ALLEGHENY TECHNOLOGIES INCORPORATED

2000 INCENTIVE PLAN

(as amended)

ARTICLE I.

PURPOSE AND ADOPTION OF THE PLAN

1.1. PURPOSE. The purpose of the Allegheny Technologies Incorporated

2000 Incentive Plan (hereinafter referred to as the "Plan") is to assist in

attracting and retaining highly competent employees, to act as an incentive in

motivating selected officers and other key employees of Allegheny Technologies

Incorporated and its Subsidiaries to achieve long-term corporate objectives and

to enable cash incentive awards to qualify as performance-based for purposes of

the tax deduction limitations under Section 162(m) of the Code.

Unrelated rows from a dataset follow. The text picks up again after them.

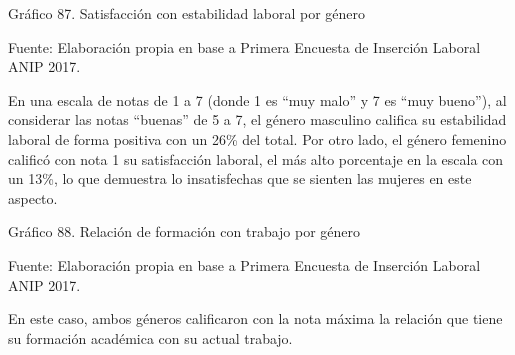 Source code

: \documentclass{article}
\begin{document}
Gráfico 87. Satisfacción con estabilidad laboral por género


Fuente: Elaboración propia en base a Primera Encuesta de Inserción Laboral ANIP 2017.

En una escala de notas de 1 a 7 (donde 1 es “muy malo” y 7 es “muy bueno”), al considerar las notas “buenas” de 5 a 7, el género masculino califica su estabilidad laboral de forma positiva con un 26\% del total. Por otro lado, el género femenino calificó con nota 1 su satisfacción laboral, el más alto porcentaje en la escala con un 13\%, lo que demuestra lo insatisfechas que se sienten las mujeres en este aspecto.

Gráfico 88. Relación de formación con trabajo por género


Fuente: Elaboración propia en base a Primera Encuesta de Inserción Laboral ANIP 2017.

En este caso, ambos géneros calificaron con la nota máxima la relación que tiene su formación académica con su actual trabajo.
\end{document}
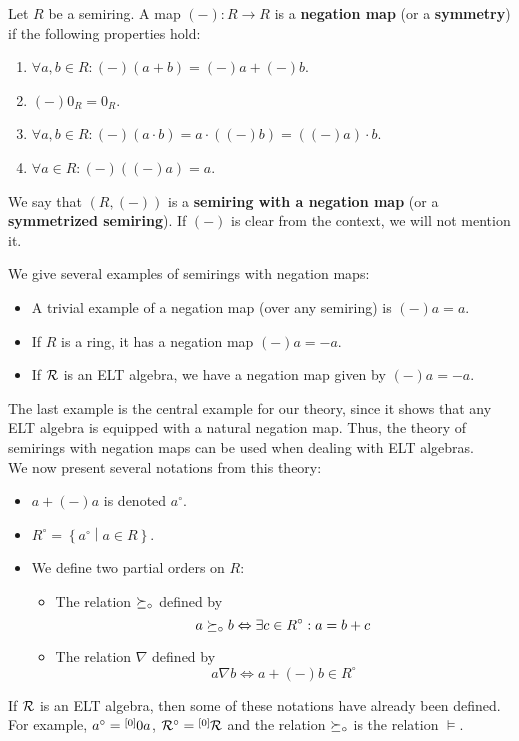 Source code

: \begin{defn}
Let $R$ be a semiring. A map $(-):R\to R$ is a \textbf{negation map} (or a \textbf{symmetry})
if the following properties hold:
\begin{enumerate}
\item $\forall a,b\in R:(-)\left(a+b\right)=(-)a+(-)b$.
\item $(-)0_R=0_R$.
\item $\forall a,b\in R:(-)\left(a\cdot b\right)=a\cdot\left((-)b\right)=\left((-)a\right)\cdot b$.
\item $\forall a\in R:(-)\left((-)a\right)=a$.
\end{enumerate}
We say that $\left(R,(-)\right)$ is a \textbf{semiring with a negation map} (or a \textbf{symmetrized semiring}). If $(-)$ is clear from the context, we will not mention it.
\end{defn}

We give several examples of semirings with negation maps:
\begin{itemize}
\item A trivial example of a negation map (over any semiring) is $(-)a=a$.
\item If $R$ is a ring, it has a negation map $(-)a=-a$.
\item If $\mathcal{R}$ is an ELT algebra, we have a negation map given by $(-)a=\minus a$.
\end{itemize}

The last example is the central example for our theory, since it shows that any ELT algebra is equipped with a natural negation map. Thus, the theory of semirings with negation maps can be used when dealing with ELT algebras.\\

We now present several notations from this theory:
\begin{itemize}
\item $a+(-)a$ is denoted $a^\circ$.
\item $R^\circ=\left\{a^\circ\middle|a\in R\right\}$.
\item We define two partial orders on $R$:
\begin{itemize}
\item The relation $\succeq_\circ$ defined by
$$a\succeq_\circ b\Leftrightarrow \exists c\in R^\circ:a=b+c$$
\item The relation $\nabla$ defined by
$$a\nabla b\Leftrightarrow a+(-)b\in R^\circ$$
\end{itemize}
\end{itemize}

If $\mathcal{R}$ is an ELT algebra, then some of these notations have already been defined. For example, $a^\circ=\overset{\left[0\right]}{}0 a$, $\mathcal{R}^\circ=\overset{\left[0\right]}{}\mathcal{R}$ and the relation $\succeq_\circ$ is the relation $\vDash$.
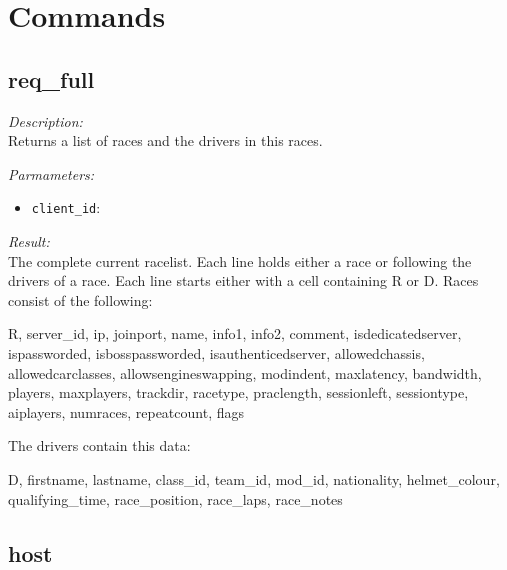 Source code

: \section{Commands}

\subsection{req\_full}

\begin{description}
\item {\it Description:}\\
Returns a list of races and the drivers in this races.
\item {\it Parmameters:}
\begin{itemize}
\item {\tt client\_id}: 
\end{itemize}
\item {\it Result:}\\
The complete current racelist. Each line holds either a race or following the drivers of a race. Each line starts either with a cell containing R or D. Races consist of the following: 
				
			R, 
			server\_id, 
			ip, 
			joinport, 
			name, 
			info1, 
			info2, 
			comment, 
			isdedicatedserver, 
			ispassworded, 
			isbosspassworded, 
			isauthenticedserver, 
			allowedchassis, 
			allowedcarclasses, 
			allowsengineswapping, 
			modindent, 
			maxlatency, 
			bandwidth, 
			players,
			maxplayers, 
			trackdir, 
			racetype, 
			praclength, 
			sessionleft, 
			sessiontype,
			aiplayers,
			numraces,
			repeatcount,
			flags


			The drivers contain this data:

			D,
			firstname,
			lastname,
			class\_id,
			team\_id,
			mod\_id,
			nationality,
			helmet\_colour,
			qualifying\_time,
			race\_position,
			race\_laps,
			race\_notes
			
\end{description}

\subsection{host}

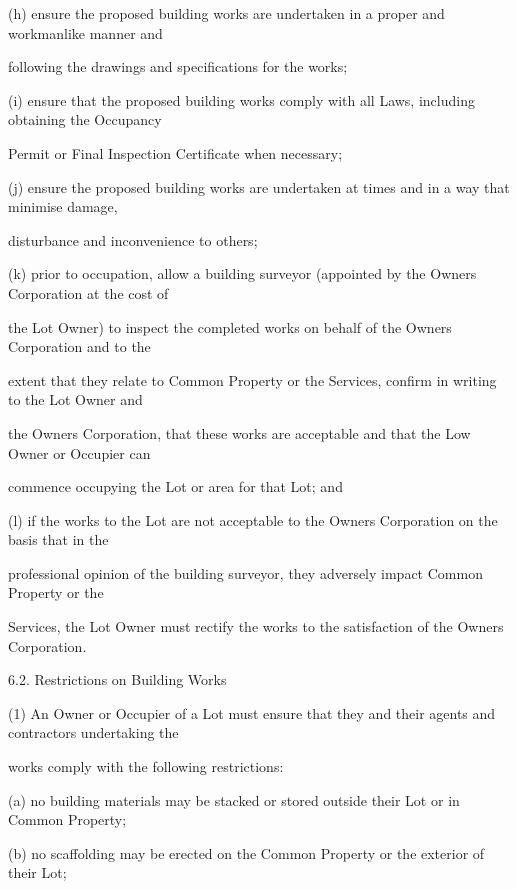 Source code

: \documentclass{article}
\begin{document}
{\fontsize{9.962}{1}(h) ensure the proposed building works are undertaken in a proper and workmanlike manner and }

{\fontsize{10.02}{1}following the drawings and specifications for the works; }

{\fontsize{9.962}{1}(i) ensure that the proposed building works comply with all Laws, including obtaining the Occupancy }

{\fontsize{10.02}{1}Permit or Final Inspection Certificate when necessary; }

{\fontsize{9.962}{1}(j) ensure the proposed building works are undertaken at times and in a way that minimise damage, }

{\fontsize{10.02}{1}disturbance and inconvenience to others; }

{\fontsize{9.962}{1}(k) prior to occupation, allow a building surveyor (appointed by the Owners Corporation at the cost of }

{\fontsize{10.02}{1}the Lot Owner) to inspect the completed works on behalf of the Owners Corporation and to the }

{\fontsize{10.02}{1}extent that they relate to Common Property or the Services, confirm in writing to the Lot Owner and }

{\fontsize{10.02}{1}the Owners Corporation, that these works are acceptable and that the Low Owner or Occupier can }

{\fontsize{10.02}{1}commence occupying the Lot or area for that Lot; and }

{\fontsize{9.962}{1}(l) if the works to the Lot are not acceptable to the Owners Corporation on the basis that in the }

{\fontsize{10.02}{1}professional opinion of the building surveyor, they adversely impact Common Property or the }

{\fontsize{10.02}{1}Services, the Lot Owner must rectify the works to the satisfaction of the Owners Corporation. }

{\fontsize{9.99}{1}6.2. Restrictions on Building Works }

{\fontsize{9.962}{1}(1) An Owner or Occupier of a Lot must ensure that they and their agents and contractors undertaking the }

{\fontsize{10.02}{1}works comply with the following restrictions: }

{\fontsize{9.962}{1}(a) no building materials may be stacked or stored outside their Lot or in Common Property; }

{\fontsize{9.962}{1}(b) no scaffolding may be erected on the Common Property or the exterior of their Lot; }
\end{document}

1.2. ADOPTION AND TERM. The Plan was approved by the Board of Directors

of Allegheny Technologies Incorporated, to be effective as of January 1, 2000

(the "Effective Date"), and approved by the stockholders of the Company on May

11, 2000. The Plan shall remain in effect until the tenth anniversary of the

date the stockholders of the Company approve the Plan, unless terminated by

action of the Board prior to that date, and the provisions of Articles VII,

VIII, IX and X with respect to performance-based awards to "covered employees"

under Section 162(m) of the Code shall expire as of the fifth anniversary of the

date the stockholders of the Company approved the Plan, until and unless

reapproved by the stockholders of The Company.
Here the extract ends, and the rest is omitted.